What the task requires — Work out how many lines of the listing below mention the word "directly", and give only that figure.

%%

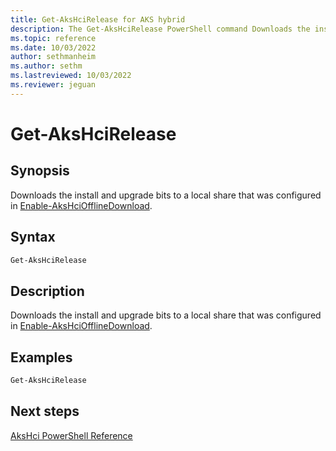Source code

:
 ```yaml
---
title: Get-AksHciRelease for AKS hybrid
description: The Get-AksHciRelease PowerShell command Downloads the install and upgrade bits to a local share that was configured in Enable-AksHciOfflineDownload.
ms.topic: reference
ms.date: 10/03/2022
author: sethmanheim
ms.author: sethm 
ms.lastreviewed: 10/03/2022
ms.reviewer: jeguan
---
```


# Get-AksHciRelease

## Synopsis

Downloads the install and upgrade bits to a local share that was configured in [Enable-AksHciOfflineDownload](enable-akshciofflinedownload.md).

## Syntax

```powershell
Get-AksHciRelease 
```

## Description
Downloads the install and upgrade bits to a local share that was configured in [Enable-AksHciOfflineDownload](enable-akshciofflinedownload.md).

## Examples

```PowerShell
Get-AksHciRelease 
```

## Next steps

[AksHci PowerShell Reference](index.md)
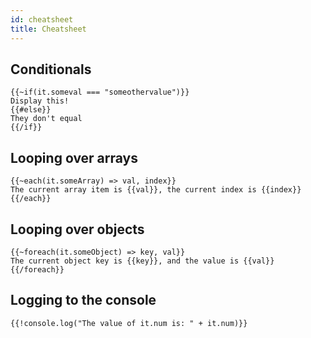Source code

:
 ```yaml
---
id: cheatsheet
title: Cheatsheet
---
```


## Conditionals

```sqrl
{{~if(it.someval === "someothervalue")}}
Display this!
{{#else}}
They don't equal
{{/if}}
```

## Looping over arrays

```sqrl
{{~each(it.someArray) => val, index}}
The current array item is {{val}}, the current index is {{index}}
{{/each}}
```

## Looping over objects

```
{{~foreach(it.someObject) => key, val}}
The current object key is {{key}}, and the value is {{val}}
{{/foreach}}
```

## Logging to the console

```
{{!console.log("The value of it.num is: " + it.num)}}
```
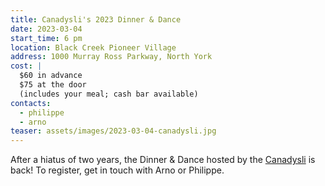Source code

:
 ```yaml
---
title: Canadysli's 2023 Dinner & Dance
date: 2023-03-04
start_time: 6 pm
location: Black Creek Pioneer Village
address: 1000 Murray Ross Parkway, North York
cost: |
  $60 in advance
  $75 at the door
  (includes your meal; cash bar available)
contacts:
  - philippe
  - arno
teaser: assets/images/2023-03-04-canadysli.jpg
---
```


After a hiatus of two years, the Dinner & Dance hosted by the [Canadysli] is
back! To register, get in touch with Arno or Philippe.

[canadysli]: <https://www.canadysli.com/>
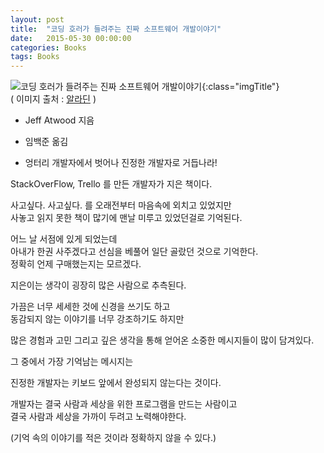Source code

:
 ```yaml
---
layout: post
title:  "코딩 호러가 들려주는 진짜 소프트웨어 개발이야기"
date:   2015-05-30 00:00:00 
categories: Books
tags: Books
---
```


![코딩 호러가 들려주는 진짜 소프트웨어 개발이야기](http://image.aladin.co.kr/product/3334/44/cover/8998139367_1.jpg){:class="imgTitle"}  
( 이미지 출처 : [알라딘](http://www.aladin.co.kr/shop/wproduct.aspx?ItemId=33344454) )  

  * Jeff Atwood 지음
  * 임백준 옮김

  * 엉터리 개발자에서 벗어나 진정한 개발자로 거듭나라!

StackOverFlow, Trello 를 만든 개발자가 지은 책이다.

사고싶다. 사고싶다. 를 오래전부터 마음속에 외치고 있었지만  
사놓고 읽지 못한 책이 많기에 맨날 미루고 있었던걸로 기억된다.

어느 날 서점에 있게 되었는데   
아내가 한권 사주겠다고 선심을 베풀어 일단 골랐던 것으로 기억한다.  
정확히 언제 구매했는지는 모르겠다. 

<!--more-->

지은이는 생각이 굉장히 많은 사람으로 추측된다.

가끔은 너무 세세한 것에 신경을 쓰기도 하고   
동감되지 않는 이야기를 너무 강조하기도 하지만

많은 경험과 고민 그리고 깊은 생각을 통해 얻어온 소중한 메시지들이 많이 담겨있다.

그 중에서 가장 기억남는 메시지는 

진정한 개발자는 키보드 앞에서 완성되지 않는다는 것이다. 

개발자는 결국 사람과 세상을 위한 프로그램을 만드는 사람이고  
결국 사람과 세상을 가까이 두려고 노력해야한다.

(기억 속의 이야기를 적은 것이라 정확하지 않을 수 있다.)



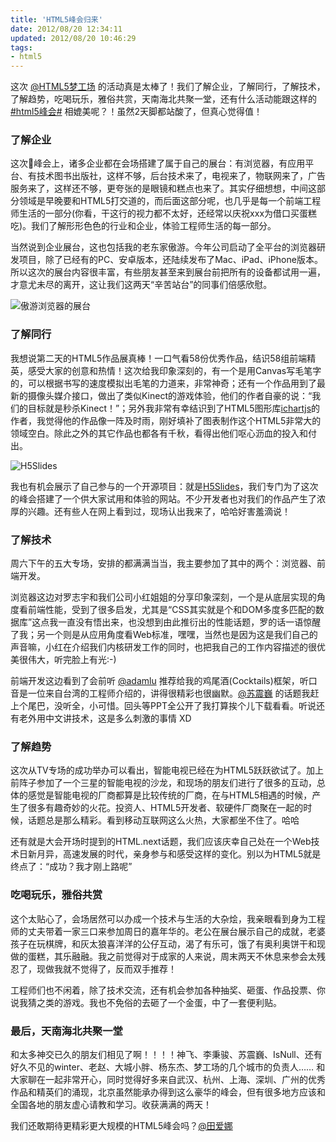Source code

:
 ```yaml
---
title: 'HTML5峰会归来'
date: 2012/08/20 12:34:11
updated: 2012/08/20 10:46:29
tags:
- html5
---
```


这次 [@HTML5梦工场](http://weibo.com/html5dw) 的活动真是太棒了！我们了解企业，了解同行，了解技术，了解趋势，吃喝玩乐，雅俗共赏，天南海北共聚一堂，还有什么活动能跟这样的 [#html5峰会#](http://2012.html5dw.com/) 相媲美呢？！虽然2天脚都站酸了，但真心觉得值！

### 了解企业

这次峰会上，诸多企业都在会场搭建了属于自己的展台：有浏览器，有应用平台、有技术图书出版社，这样不够，后台技术来了，电视来了，物联网来了，广告服务来了，这样还不够，更夸张的是眼镜和糕点也来了。其实仔细想想，中间这部分领域是早晚要和HTML5打交道的，而后面这部分呢，也几乎是每一个前端工程师生活的一部分(你看，干这行的视力都不太好，还经常以庆祝xxx为借口买蛋糕吃)。我们了解形形色色的行业和企业，体验工程师生活的每一部分。

当然说到企业展台，这也包括我的老东家傲游。今年公司启动了全平台的浏览器研发项目，除了已经有的PC、安卓版本，还陆续发布了Mac、iPad、iPhone版本。所以这次的展台内容很丰富，有些朋友甚至来到展台前把所有的设备都试用一遍，才意尤未尽的离开，这让我们这两天“辛苦站台”的同事们倍感欣慰。

![傲游浏览器的展台](http://jiongks-typecho.stor.sinaapp.com/usr/uploads/2012/08/1544819964.jpg)

### 了解同行

我想说第二天的HTML5作品展真棒！一口气看58份优秀作品，结识58组前端精英，感受大家的创意和热情！这次给我印象深刻的，有一个是用Canvas写毛笔字的，可以根据书写的速度模拟出毛笔的力道来，非常神奇；还有一个作品用到了最新的摄像头媒介接口，做出了类似Kinect的游戏体验，他们的作者自豪的说：“我们的目标就是秒杀Kinect！”；另外我非常有幸结识到了HTML5图形库[ichartjs](http://www.ichartjs.cn)的作者，我觉得他的作品像一阵及时雨，刚好填补了图表制作这个HTML5非常大的领域空白。除此之外的其它作品也都各有千秋，看得出他们呕心沥血的投入和付出。

![H5Slides](http://jiongks-typecho.stor.sinaapp.com/usr/uploads/2012/08/186888587.png)

我也有机会展示了自己参与的一个开源项目：就是[H5Slides](http://h5Slides.com)，我们专门为了这次的峰会搭建了一个供大家试用和体验的网站。不少开发者也对我们的作品产生了浓厚的兴趣。还有些人在网上看到过，现场认出我来了，哈哈好害羞滴说！

<!--more-->

### 了解技术

周六下午的五大专场，安排的都满满当当，我主要参加了其中的两个：浏览器、前端开发。

浏览器这边对罗志宇和我们公司小红姐姐的分享印象深刻，一个是从底层实现的角度看前端性能，受到了很多启发，尤其是“CSS其实就是个和DOM多度多匹配的数据库”这点我一直没有悟出来，也没想到由此推衍出的性能话题，罗的话一语惊醒了我；另一个则是从应用角度看Web标准，嘿嘿，当然也是因为这是我们自己的声音嘛，小红在介绍我们内核研发工作的同时，也把我自己的工作内容描述的很优美很伟大，听完脸上有光:-)

前端开发这边看到了会前听 [@adamlu](http://adamlu.com) 推荐给我的鸡尾酒(Cocktails)框架，听口音是一位来自台湾的工程师介绍的，讲得很精彩也很幽默。[@苏震巍](http://weibo.com/jeffreysu1984) 的话题我赶上个尾巴，没听全，小可惜。回头等PPT全公开了我打算挨个儿下载看看。听说还有老外用中文讲技术，这是多么刺激的事情 XD

### 了解趋势

这次从TV专场的成功举办可以看出，智能电视已经在为HTML5跃跃欲试了。加上前阵子参加了一个三星的智能电视的沙龙，和现场的朋友们进行了很多的互动，总体的感觉是智能电视的厂商都算是比较传统的厂商，在与HTML5相遇的时候，产生了很多有趣奇妙的火花。投资人、HTML5开发者、软硬件厂商聚在一起的时候，话题总是那么精彩。看到移动互联网这么火热，大家都坐不住了。哈哈

还有就是大会开场时提到的HTML.next话题，我们应该庆幸自己处在一个Web技术日新月异，高速发展的时代，亲身参与和感受这样的变化。别以为HTML5就是终点了：“成功？我才刚上路呢”

### 吃喝玩乐，雅俗共赏

这个太贴心了，会场居然可以办成一个技术与生活的大杂烩，我亲眼看到身为工程师的丈夫带着一家三口来参加周日的嘉年华的。老公在展台展示自己的成就，老婆孩子在玩棋牌，和灰太狼喜洋洋的公仔互动，渴了有乐可，饿了有奥利奥饼干和现做的蛋糕，其乐融融。我之前觉得对于成家的人来说，周末两天不休息来参会太残忍了，现做我就不觉得了，反而双手推荐！

工程师们也不闲着，除了技术交流，还有机会参加各种抽奖、砸蛋、作品投票、你说我猜之类的游戏。我也不免俗的去砸了一个金蛋，中了一套便利贴。

### 最后，天南海北共聚一堂

和太多神交已久的朋友们相见了啊！！！！神飞、李秉骏、苏震巍、IsNull、还有好久不见的winter、老赵、大城小胖、杨东杰、梦工场的几个城市的负责人…… 和大家聊在一起非常开心，同时觉得好多来自武汉、杭州、上海、深圳、广州的优秀作品和精英们的涌现，北京虽然能承办得到这么豪华的峰会，但有很多地方应该和全国各地的朋友虚心请教和学习。收获满满的两天！

我们还敢期待更精彩更大规模的HTML5峰会吗？[@田爱娜](http://weibo.com/mengyang0398)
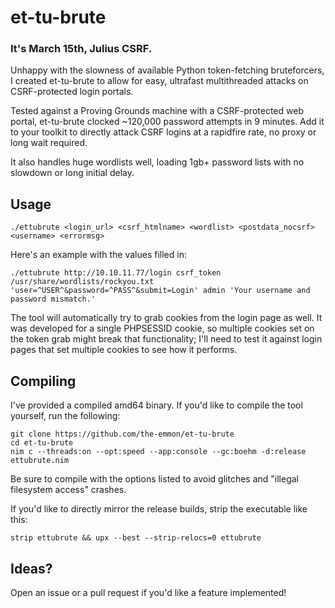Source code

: # et-tu-brute
### It's March 15th, Julius CSRF.
Unhappy with the slowness of available Python token-fetching bruteforcers, I created et-tu-brute to allow for easy, ultrafast multithreaded attacks on CSRF-protected login portals.

Tested against a Proving Grounds machine with a CSRF-protected web portal, et-tu-brute clocked ~120,000 password attempts in 9 minutes. Add it to your toolkit to directly attack CSRF logins at a rapidfire rate, no proxy or long wait required. 

It also handles huge wordlists well, loading 1gb+ password lists with no slowdown or long initial delay.
## Usage
```
./ettubrute <login_url> <csrf_htmlname> <wordlist> <postdata_nocsrf> <username> <errormsg>
```
Here's an example with the values filled in:
```
./ettubrute http://10.10.11.77/login csrf_token /usr/share/wordlists/rockyou.txt 'user=^USER^&password=^PASS^&submit=Login' admin 'Your username and password mismatch.'
```
The tool will automatically try to grab cookies from the login page as well. It was developed for a single PHPSESSID cookie, so multiple cookies set on the token grab might break that functionality; I'll need to test it against login pages that set multiple cookies to see how it performs.
## Compiling
I've provided a compiled amd64 binary. If you'd like to compile the tool yourself, run the following:
```
git clone https://github.com/the-emmon/et-tu-brute
cd et-tu-brute
nim c --threads:on --opt:speed --app:console --gc:boehm -d:release ettubrute.nim
```
Be sure to compile with the options listed to avoid glitches and "illegal filesystem access" crashes.

If you'd like to directly mirror the release builds, strip the executable like this:
```
strip ettubrute && upx --best --strip-relocs=0 ettubrute
``` 
## Ideas?
Open an issue or a pull request if you'd like a feature implemented!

%%

Response area — 2